Le groupe arabe à l'ONU va présenter mercredi un projet de résolution demandant la levée des restrictions sur les armes pour le gouvernement libyen reconnu par la communauté internationale, alors que les Occidentaux semblent réticents à une intervention militaire réclamée par l'Egypte.
Après avoir envoyé lundi ses avions bombarder des positions de la branche libyenne du groupe Etat islamique (EI) en représailles à la décapitation de 21 chrétiens coptes, le président égyptien Abdel Fattah al-Sissi avait estimé qu'il n'y avait pas "d'autre choix" que de demander à l'ONU une résolution pour l'intervention militaire d'une coalition internationale.
Mais les ardeurs égyptiennes ont été douchées depuis par des communiqués prudents des gouvernements occidentaux, et le ministère égyptien des Affaires étrangères a annoncé mercredi que le groupe arabe à l'ONU allait présenter un projet de résolution demandant la levée des restrictions sur les armes pour le gouvernement libyen reconnu "afin de lui permettre de lutter contre le terrorisme".
Ce projet de résolution, qui sera présenté mercredi au Conseil de sécurité par l'intermédiaire de la Jordanie, demande également "une surveillance accrue par les mers et par les airs, pour empêcher l'arrivée d'armes aux milices armées" en Libye, poursuit le communiqué, qui ne fait pas mention d'une intervention militaire.
Un haut responsable du gouvernement égyptien, sous couvert de l'anonymat, avait déjà indiqué à l'AFP que son pays pourrait revoir à la baisse ses prétentions, en raison "des réticences affichées par plusieurs des pays membres du Conseil de sécurité".

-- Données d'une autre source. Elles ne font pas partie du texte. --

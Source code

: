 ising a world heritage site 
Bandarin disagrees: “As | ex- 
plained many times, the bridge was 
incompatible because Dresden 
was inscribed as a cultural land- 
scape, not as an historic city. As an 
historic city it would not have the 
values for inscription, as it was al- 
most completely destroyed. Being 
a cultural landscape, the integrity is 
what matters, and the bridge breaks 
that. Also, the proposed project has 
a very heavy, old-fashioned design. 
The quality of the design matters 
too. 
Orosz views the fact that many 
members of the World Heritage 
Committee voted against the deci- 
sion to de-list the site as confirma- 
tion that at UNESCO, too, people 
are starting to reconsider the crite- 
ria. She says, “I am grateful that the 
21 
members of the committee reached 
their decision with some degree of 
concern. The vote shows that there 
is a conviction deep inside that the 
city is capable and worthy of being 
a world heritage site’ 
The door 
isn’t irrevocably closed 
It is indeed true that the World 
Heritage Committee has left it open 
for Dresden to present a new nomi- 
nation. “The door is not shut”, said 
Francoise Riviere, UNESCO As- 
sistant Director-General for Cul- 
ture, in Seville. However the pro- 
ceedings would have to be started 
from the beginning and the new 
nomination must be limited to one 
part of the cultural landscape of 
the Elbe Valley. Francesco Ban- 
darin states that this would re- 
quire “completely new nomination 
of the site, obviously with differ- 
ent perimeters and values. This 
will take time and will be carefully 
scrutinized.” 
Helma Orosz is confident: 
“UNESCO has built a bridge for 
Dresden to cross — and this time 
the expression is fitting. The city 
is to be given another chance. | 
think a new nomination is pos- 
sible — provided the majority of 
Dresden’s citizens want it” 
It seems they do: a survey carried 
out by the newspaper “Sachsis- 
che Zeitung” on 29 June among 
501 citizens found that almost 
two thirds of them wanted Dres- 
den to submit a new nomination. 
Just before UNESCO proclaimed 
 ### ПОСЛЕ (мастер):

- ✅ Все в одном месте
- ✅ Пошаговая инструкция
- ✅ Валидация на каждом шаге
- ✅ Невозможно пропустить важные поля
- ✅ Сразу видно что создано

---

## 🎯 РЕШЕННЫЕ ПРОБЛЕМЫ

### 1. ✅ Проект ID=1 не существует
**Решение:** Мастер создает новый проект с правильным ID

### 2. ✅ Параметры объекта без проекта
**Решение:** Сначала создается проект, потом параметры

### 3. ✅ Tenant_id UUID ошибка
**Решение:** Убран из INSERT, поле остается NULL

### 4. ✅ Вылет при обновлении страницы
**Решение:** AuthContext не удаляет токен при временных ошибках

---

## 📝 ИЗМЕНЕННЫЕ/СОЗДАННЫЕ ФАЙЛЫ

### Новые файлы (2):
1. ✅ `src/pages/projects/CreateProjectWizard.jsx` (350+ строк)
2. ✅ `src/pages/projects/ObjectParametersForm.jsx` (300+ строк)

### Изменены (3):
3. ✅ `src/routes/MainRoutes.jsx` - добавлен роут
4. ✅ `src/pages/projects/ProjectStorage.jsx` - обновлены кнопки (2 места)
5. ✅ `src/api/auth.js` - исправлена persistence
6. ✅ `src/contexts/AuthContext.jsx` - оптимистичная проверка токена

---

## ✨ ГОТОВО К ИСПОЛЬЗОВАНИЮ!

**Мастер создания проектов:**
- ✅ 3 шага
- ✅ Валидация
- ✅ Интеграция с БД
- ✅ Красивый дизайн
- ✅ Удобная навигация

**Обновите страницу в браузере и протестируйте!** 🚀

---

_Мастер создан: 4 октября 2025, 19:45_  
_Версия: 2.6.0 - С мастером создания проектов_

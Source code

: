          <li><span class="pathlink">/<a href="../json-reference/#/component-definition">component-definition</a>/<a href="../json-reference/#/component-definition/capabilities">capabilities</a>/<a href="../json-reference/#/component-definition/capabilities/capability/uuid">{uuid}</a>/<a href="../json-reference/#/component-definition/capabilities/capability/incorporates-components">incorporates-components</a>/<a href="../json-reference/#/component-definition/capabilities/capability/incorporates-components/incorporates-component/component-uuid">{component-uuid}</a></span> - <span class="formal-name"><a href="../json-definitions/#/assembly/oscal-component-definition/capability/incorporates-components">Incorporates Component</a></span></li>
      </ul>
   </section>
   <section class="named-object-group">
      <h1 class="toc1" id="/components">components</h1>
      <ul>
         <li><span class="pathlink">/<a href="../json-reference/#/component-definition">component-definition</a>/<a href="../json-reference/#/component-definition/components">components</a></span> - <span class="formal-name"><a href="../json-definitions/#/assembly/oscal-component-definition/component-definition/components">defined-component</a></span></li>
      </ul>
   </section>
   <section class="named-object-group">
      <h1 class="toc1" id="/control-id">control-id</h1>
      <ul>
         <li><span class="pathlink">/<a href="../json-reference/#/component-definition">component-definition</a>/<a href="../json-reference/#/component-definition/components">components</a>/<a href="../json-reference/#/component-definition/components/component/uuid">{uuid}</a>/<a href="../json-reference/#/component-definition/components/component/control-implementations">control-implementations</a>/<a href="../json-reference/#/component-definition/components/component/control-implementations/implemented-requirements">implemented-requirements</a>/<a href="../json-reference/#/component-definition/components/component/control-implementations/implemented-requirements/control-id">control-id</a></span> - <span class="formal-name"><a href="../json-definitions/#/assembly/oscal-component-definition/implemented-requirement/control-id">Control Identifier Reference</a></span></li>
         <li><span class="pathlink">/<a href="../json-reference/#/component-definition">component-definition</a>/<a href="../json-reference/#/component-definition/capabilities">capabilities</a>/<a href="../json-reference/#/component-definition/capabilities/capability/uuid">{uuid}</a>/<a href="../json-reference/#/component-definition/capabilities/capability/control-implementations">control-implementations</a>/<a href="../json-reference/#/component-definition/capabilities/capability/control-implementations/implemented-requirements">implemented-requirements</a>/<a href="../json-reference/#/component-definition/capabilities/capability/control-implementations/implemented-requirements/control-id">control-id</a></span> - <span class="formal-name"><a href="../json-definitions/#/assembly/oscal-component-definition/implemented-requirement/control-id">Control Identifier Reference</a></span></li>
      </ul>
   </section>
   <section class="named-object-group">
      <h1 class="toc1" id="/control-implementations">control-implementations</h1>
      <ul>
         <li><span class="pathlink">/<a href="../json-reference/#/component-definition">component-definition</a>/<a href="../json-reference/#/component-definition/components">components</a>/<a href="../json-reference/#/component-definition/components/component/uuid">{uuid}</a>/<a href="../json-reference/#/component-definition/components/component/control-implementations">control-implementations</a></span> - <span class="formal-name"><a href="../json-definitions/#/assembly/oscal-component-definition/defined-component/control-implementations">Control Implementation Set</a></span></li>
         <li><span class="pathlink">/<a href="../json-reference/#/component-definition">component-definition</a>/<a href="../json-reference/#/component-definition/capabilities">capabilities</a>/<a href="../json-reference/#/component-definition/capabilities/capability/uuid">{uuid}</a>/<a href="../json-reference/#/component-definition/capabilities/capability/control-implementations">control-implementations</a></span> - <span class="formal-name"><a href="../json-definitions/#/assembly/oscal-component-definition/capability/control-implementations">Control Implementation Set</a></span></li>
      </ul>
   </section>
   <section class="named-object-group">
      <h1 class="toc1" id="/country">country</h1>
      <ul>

Les Etats-Unis, l'Allemagne, la France, la Grande-Bretagne, l'Italie et l'Espagne ont souligné mardi dans une déclaration commune la nécessité de travailler à une "solution politique du conflit" en Libye, écartant implicitement une intervention militaire dans l'immédiat.
La Tunisie s'est également opposée mercredi à toute intervention militaire chez son voisin, estimant que la situation en Libye aujourd'hui était due à l'intervention militaire occidentale contre le régime de Mouammar Kadhafi en 2011. L'Italie a cependant averti que le temps était compté pour une solution politique.
"La détérioration de la situation sur place requiert un changement de rythme de la part de la communauté internationale avant qu'il ne soit trop tard", a déclaré son ministre des Affaires étrangères, Paolo Gentiloni.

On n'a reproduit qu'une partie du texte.